Recientemente recibí una solicitud de apoyo a una empresa para enfrentarse a los cyber ataques, su introducción fue que ya tenían las mejores prácticas implementadas. ¿?. ¿Todas?,  ¿con qué grado? Son preguntas sin respuesta, por lo general las organizaciones tienen implantado todo y quieren algo nuevo, pero en la mayor parte de los casos, la vigencia de esas buenas prácticas está disponible y no siempre implantada o implantada con garantías para los servicios prioritarios de la organización.

De forma práctica  y hablando de “mi libro” de cabecera para los informes de recomendaciones, os muestro algunos de los ejemplos de COBIT con las necesidades de las legislaciones indicadas.

Comparando los procesos de COBIT con la LOPD, sin entrar en los referentes a la política y gobierno de la información, por lo vagos que son los descritos en la LOPD en comparación con COBIT, por ejemplo si vemos la clasificación de la información en la LOPD tenemos los artículos 92, 101 y mas genéricos del 84 al 114, donde se trata solo la clasificación de información y soportes con datos personales. En COBIT tenemos los procesos:

  • APO01.06 - Definir la propiedad de la información (datos) y del sistema
  • BAI08.02 - Identificar y clasificar las fuentes de información.
  • BAI08.03 - Organizar y contextualizar la información, transformándola en conocimiento
Entre estos procesos encontramos objetivos de TI y objetivos de la organización, tabla RACI, procesos de entrada y salida relacionados, actividades a realizar y otras guías o buenas prácticas relacionadas.
Entre esas actividades además de definir de forma abierta la clasificación de la información con vista a la organización, y definir los responsables de la información ya encontramos medidas indicando la necesidad del cifrado según la clasificación de la organización. En la ISO 27002 podríamos hablar del Proceso 6. Organización de la Seguridad de la Información.

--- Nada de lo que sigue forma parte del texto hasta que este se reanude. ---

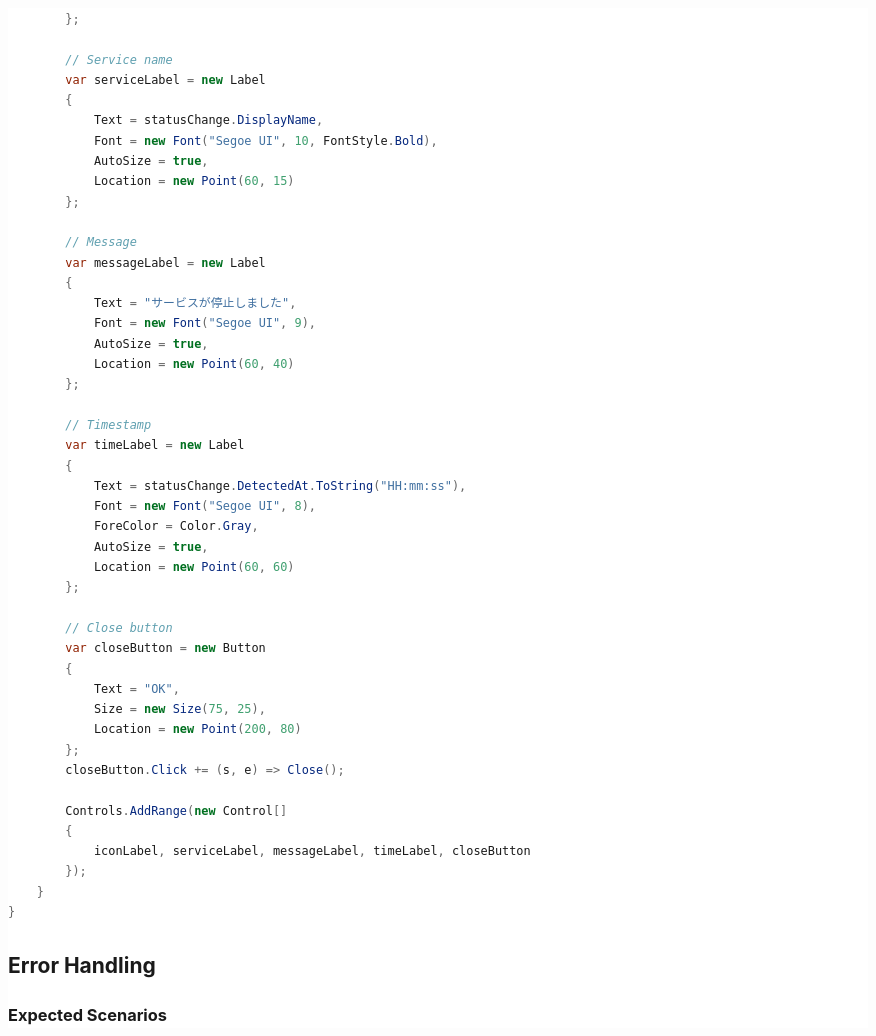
 ```csharp
        };
        
        // Service name
        var serviceLabel = new Label
        {
            Text = statusChange.DisplayName,
            Font = new Font("Segoe UI", 10, FontStyle.Bold),
            AutoSize = true,
            Location = new Point(60, 15)
        };
        
        // Message
        var messageLabel = new Label
        {
            Text = "サービスが停止しました",
            Font = new Font("Segoe UI", 9),
            AutoSize = true,
            Location = new Point(60, 40)
        };
        
        // Timestamp
        var timeLabel = new Label
        {
            Text = statusChange.DetectedAt.ToString("HH:mm:ss"),
            Font = new Font("Segoe UI", 8),
            ForeColor = Color.Gray,
            AutoSize = true,
            Location = new Point(60, 60)
        };
        
        // Close button
        var closeButton = new Button
        {
            Text = "OK",
            Size = new Size(75, 25),
            Location = new Point(200, 80)
        };
        closeButton.Click += (s, e) => Close();
        
        Controls.AddRange(new Control[] 
        { 
            iconLabel, serviceLabel, messageLabel, timeLabel, closeButton 
        });
    }
}
```

## Error Handling

### Expected Scenarios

En la Administración electrónica, donde algunas de las prioridades es autenticación, confiabilidad, en este caso COBIT 4.1 en todos sus procesos nos indicaba como afianzar cada una de estas características de la información.

El esquema nacional de seguridad (ENS), es una legislación muy similar a la ISO 27002, del que ya conocemos los mapeos existentes entre:
•    ISO 17799 y COBIT 4. http://www.isaca.org/Knowledge-Center/Research/Documents/COBIT-Mapping-ISO-IEC-17799-2005-With-COBIT-4_res_Eng_0106.pdf
•    Alineación de COBIT 4.1, ITIL v3 y la ISO 27002: Aligning COBIT® 4.1, ITIL® V3 and ISO/IEC 27002 for Business Benefit
Por otro lado, en ocasión anterior hice charla comparando COBIT 4.1 con ENS http://www.slideshare.net/rsoriano/isaca-habla-del-ens

Infraestructuras críticas, donde recientemente se está hablando que España es uno de los países más preparados al respecto. En mi opinión más que preparados debería indicar REGULADOS, que no preparados, algunas de las infraestructuras críticas aun no conocen si lo son, y digo algunas por no decir todas. Dentro de COBIT 4.1 en cuanto a seguridad física encontramos el DS12 Administración del Ambiente Físico o en COBIT 5 DSS01.04 Gestionar el entorno, DSS01.05 Gestionar las instalaciones, DSS05.05 Gestionar el acceso físico a los activos de TI.

Cloud
Respecto al CLOUD ISACA ya presento el documento Controls and Assurance in the Cloud Using COBIT 5. Donde podemos encontrar los procesos relacionados, arboles de decisión, RACI, tablas de mitigación de amenazas enlazadas con los procesos de COBIT 5 for Information Security y mucho más. http://www.isaca.org/Knowledge-Center/Research/ResearchDeliverables/Pages/Controls-and-Assurance-in-the-Cloud-Using-COBIT-5.aspx
 
Y sin olvidar el común de todos, la formación a los usuarios, para garantizar su concienciación y evitar que el usuario caiga en las amenazas existentes, por ejemplo en COBIT 4.1 el P06. Comunicar las Aspiraciones y la Dirección de la Gerencia o en COBIT 5 el APO01 Gestionar el Marco de Gestión de TI

Recientemente  SC Magazine en un artículo sobre un estudio de ISACA acerca del APT (http:// ow.ly/yXwCL), indicaban que los controles tradicionales seguían siendo usados contra las amenazas no tradicionales.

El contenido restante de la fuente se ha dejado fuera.